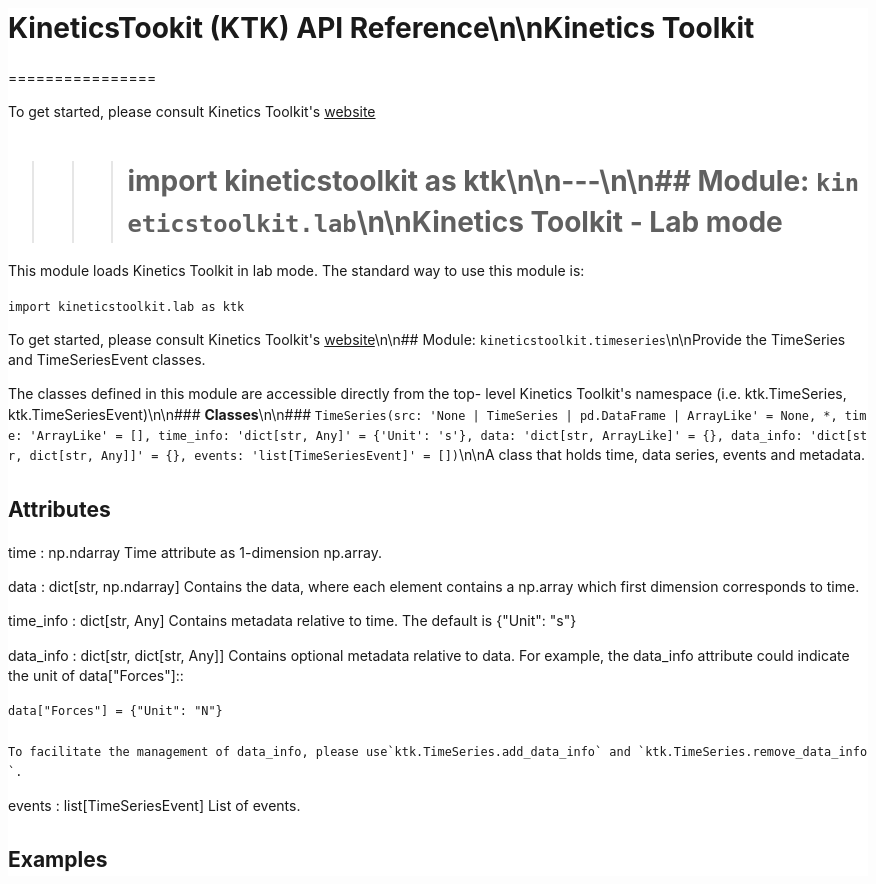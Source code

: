 # KineticsTookit (KTK) API Reference\n\nKinetics Toolkit

================

To get started, please consult Kinetics Toolkit's
[website](https://kineticstoolkit.uqam.ca)

>>> import kineticstoolkit as ktk\n\n---\n\n## Module: `kineticstoolkit.lab`\n\nKinetics Toolkit - Lab mode
>>> ===========================
>>>
>>

This module loads Kinetics Toolkit in lab mode. The standard way to use this
module is:

    import kineticstoolkit.lab as ktk

To get started, please consult Kinetics Toolkit's
[website](https://felixchenier.uqam.ca/kineticstoolkit)\n\n## Module: `kineticstoolkit.timeseries`\n\nProvide the TimeSeries and TimeSeriesEvent classes.

The classes defined in this module are accessible directly from the top-
level Kinetics Toolkit's namespace (i.e. ktk.TimeSeries,
ktk.TimeSeriesEvent)\n\n### **Classes**\n\n### `TimeSeries(src: 'None | TimeSeries | pd.DataFrame | ArrayLike' = None, *, time: 'ArrayLike' = [], time_info: 'dict[str, Any]' = {'Unit': 's'}, data: 'dict[str, ArrayLike]' = {}, data_info: 'dict[str, dict[str, Any]]' = {}, events: 'list[TimeSeriesEvent]' = [])`\n\nA class that holds time, data series, events and metadata.

Attributes
----------

time : np.ndarray
    Time attribute as 1-dimension np.array.

data : dict[str, np.ndarray]
    Contains the data, where each element contains a np.array
    which first dimension corresponds to time.

time_info : dict[str, Any]
    Contains metadata relative to time. The default is {"Unit": "s"}

data_info : dict[str, dict[str, Any]]
    Contains optional metadata relative to data. For example, the
    data_info attribute could indicate the unit of data["Forces"]::

    data["Forces"] = {"Unit": "N"}

    To facilitate the management of data_info, please use`ktk.TimeSeries.add_data_info` and `ktk.TimeSeries.remove_data_info`.

events : list[TimeSeriesEvent]
    List of events.

Examples
--------
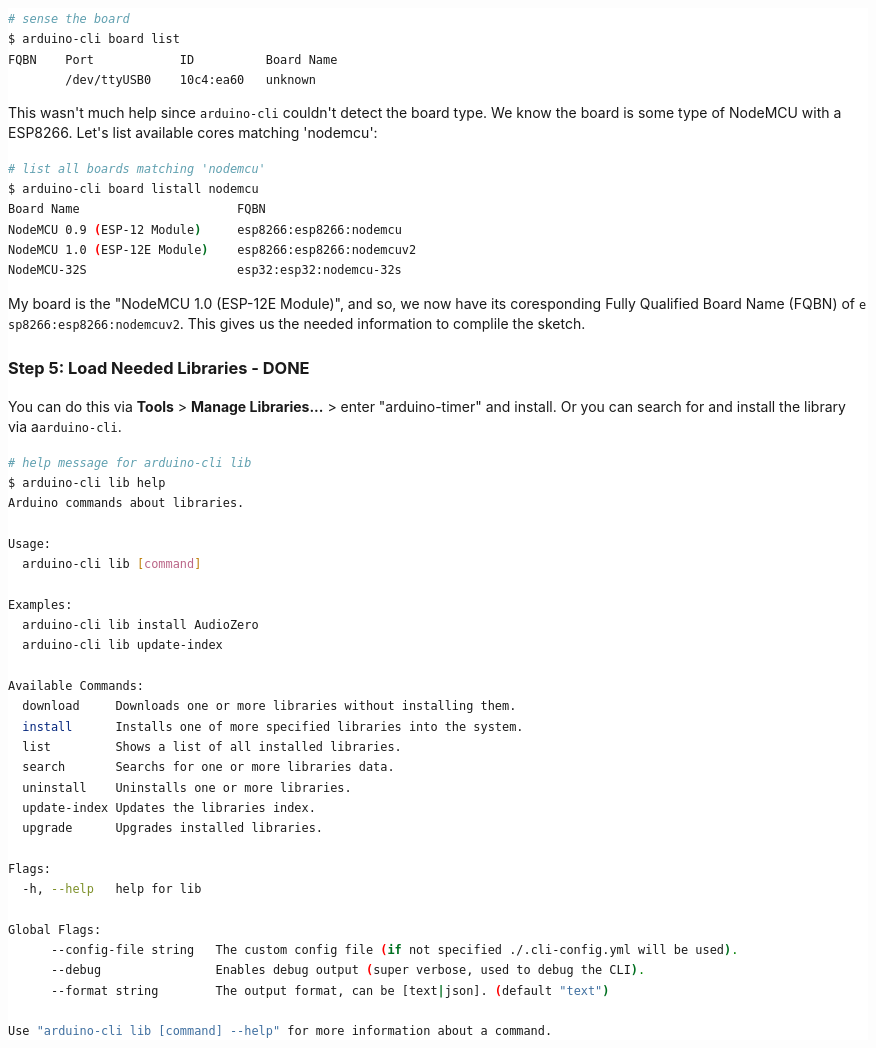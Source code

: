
 ```bash
# sense the board
$ arduino-cli board list
FQBN    Port        	ID       	Board Name
    	/dev/ttyUSB0	10c4:ea60	unknown
```

This wasn't much help since `arduino-cli` couldn't detect the board type.
We know the board is some type of NodeMCU with a ESP8266.
Let's list available cores matching 'nodemcu':

```bash
# list all boards matching 'nodemcu'
$ arduino-cli board listall nodemcu
Board Name                  	FQBN
NodeMCU 0.9 (ESP-12 Module) 	esp8266:esp8266:nodemcu
NodeMCU 1.0 (ESP-12E Module)	esp8266:esp8266:nodemcuv2
NodeMCU-32S                 	esp32:esp32:nodemcu-32s
```

My board is the "NodeMCU 1.0 (ESP-12E Module)", and so,
we now have its coresponding Fully Qualified Board Name (FQBN)
of `esp8266:esp8266:nodemcuv2`.
This gives us the needed information to complile the sketch.

### Step 5: Load Needed Libraries - DONE
You can do this via **Tools** > **Manage Libraries...** > enter "arduino-timer" and install.
Or you can search for and install the library via a`arduino-cli`.

```bash
# help message for arduino-cli lib
$ arduino-cli lib help
Arduino commands about libraries.

Usage:
  arduino-cli lib [command]

Examples:
  arduino-cli lib install AudioZero
  arduino-cli lib update-index

Available Commands:
  download     Downloads one or more libraries without installing them.
  install      Installs one of more specified libraries into the system.
  list         Shows a list of all installed libraries.
  search       Searchs for one or more libraries data.
  uninstall    Uninstalls one or more libraries.
  update-index Updates the libraries index.
  upgrade      Upgrades installed libraries.

Flags:
  -h, --help   help for lib

Global Flags:
      --config-file string   The custom config file (if not specified ./.cli-config.yml will be used).
      --debug                Enables debug output (super verbose, used to debug the CLI).
      --format string        The output format, can be [text|json]. (default "text")

Use "arduino-cli lib [command] --help" for more information about a command.
```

ACTIVITY — Everything in the records except the pictures should be retyped exactly.

RESPONSE —
Source code

: # KineticsTookit (KTK) API Reference\n\nKinetics Toolkit

================

To get started, please consult Kinetics Toolkit's
[website](https://kineticstoolkit.uqam.ca)

>>> import kineticstoolkit as ktk\n\n---\n\n## Module: `kineticstoolkit.lab`\n\nKinetics Toolkit - Lab mode
>>> ===========================
>>>
>>

This module loads Kinetics Toolkit in lab mode. The standard way to use this
module is:

    import kineticstoolkit.lab as ktk

To get started, please consult Kinetics Toolkit's
[website](https://felixchenier.uqam.ca/kineticstoolkit)\n\n## Module: `kineticstoolkit.timeseries`\n\nProvide the TimeSeries and TimeSeriesEvent classes.

The classes defined in this module are accessible directly from the top-
level Kinetics Toolkit's namespace (i.e. ktk.TimeSeries,
ktk.TimeSeriesEvent)\n\n### **Classes**\n\n### `TimeSeries(src: 'None | TimeSeries | pd.DataFrame | ArrayLike' = None, *, time: 'ArrayLike' = [], time_info: 'dict[str, Any]' = {'Unit': 's'}, data: 'dict[str, ArrayLike]' = {}, data_info: 'dict[str, dict[str, Any]]' = {}, events: 'list[TimeSeriesEvent]' = [])`\n\nA class that holds time, data series, events and metadata.

Attributes
----------

time : np.ndarray
    Time attribute as 1-dimension np.array.

data : dict[str, np.ndarray]
    Contains the data, where each element contains a np.array
    which first dimension corresponds to time.

time_info : dict[str, Any]
    Contains metadata relative to time. The default is {"Unit": "s"}

data_info : dict[str, dict[str, Any]]
    Contains optional metadata relative to data. For example, the
    data_info attribute could indicate the unit of data["Forces"]::

    data["Forces"] = {"Unit": "N"}

    To facilitate the management of data_info, please use`ktk.TimeSeries.add_data_info` and `ktk.TimeSeries.remove_data_info`.

events : list[TimeSeriesEvent]
    List of events.

Examples
--------
Source code

:
 ```bash
# sense the board
$ arduino-cli board list
FQBN    Port        	ID       	Board Name
    	/dev/ttyUSB0	10c4:ea60	unknown
```

This wasn't much help since `arduino-cli` couldn't detect the board type.
We know the board is some type of NodeMCU with a ESP8266.
Let's list available cores matching 'nodemcu':

```bash
# list all boards matching 'nodemcu'
$ arduino-cli board listall nodemcu
Board Name                  	FQBN
NodeMCU 0.9 (ESP-12 Module) 	esp8266:esp8266:nodemcu
NodeMCU 1.0 (ESP-12E Module)	esp8266:esp8266:nodemcuv2
NodeMCU-32S                 	esp32:esp32:nodemcu-32s
```

My board is the "NodeMCU 1.0 (ESP-12E Module)", and so,
we now have its coresponding Fully Qualified Board Name (FQBN)
of `esp8266:esp8266:nodemcuv2`.
This gives us the needed information to complile the sketch.

### Step 5: Load Needed Libraries - DONE
You can do this via **Tools** > **Manage Libraries...** > enter "arduino-timer" and install.
Or you can search for and install the library via a`arduino-cli`.

```bash
# help message for arduino-cli lib
$ arduino-cli lib help
Arduino commands about libraries.

Usage:
  arduino-cli lib [command]

Examples:
  arduino-cli lib install AudioZero
  arduino-cli lib update-index

Available Commands:
  download     Downloads one or more libraries without installing them.
  install      Installs one of more specified libraries into the system.
  list         Shows a list of all installed libraries.
  search       Searchs for one or more libraries data.
  uninstall    Uninstalls one or more libraries.
  update-index Updates the libraries index.
  upgrade      Upgrades installed libraries.

Flags:
  -h, --help   help for lib

Global Flags:
      --config-file string   The custom config file (if not specified ./.cli-config.yml will be used).
      --debug                Enables debug output (super verbose, used to debug the CLI).
      --format string        The output format, can be [text|json]. (default "text")

Use "arduino-cli lib [command] --help" for more information about a command.
```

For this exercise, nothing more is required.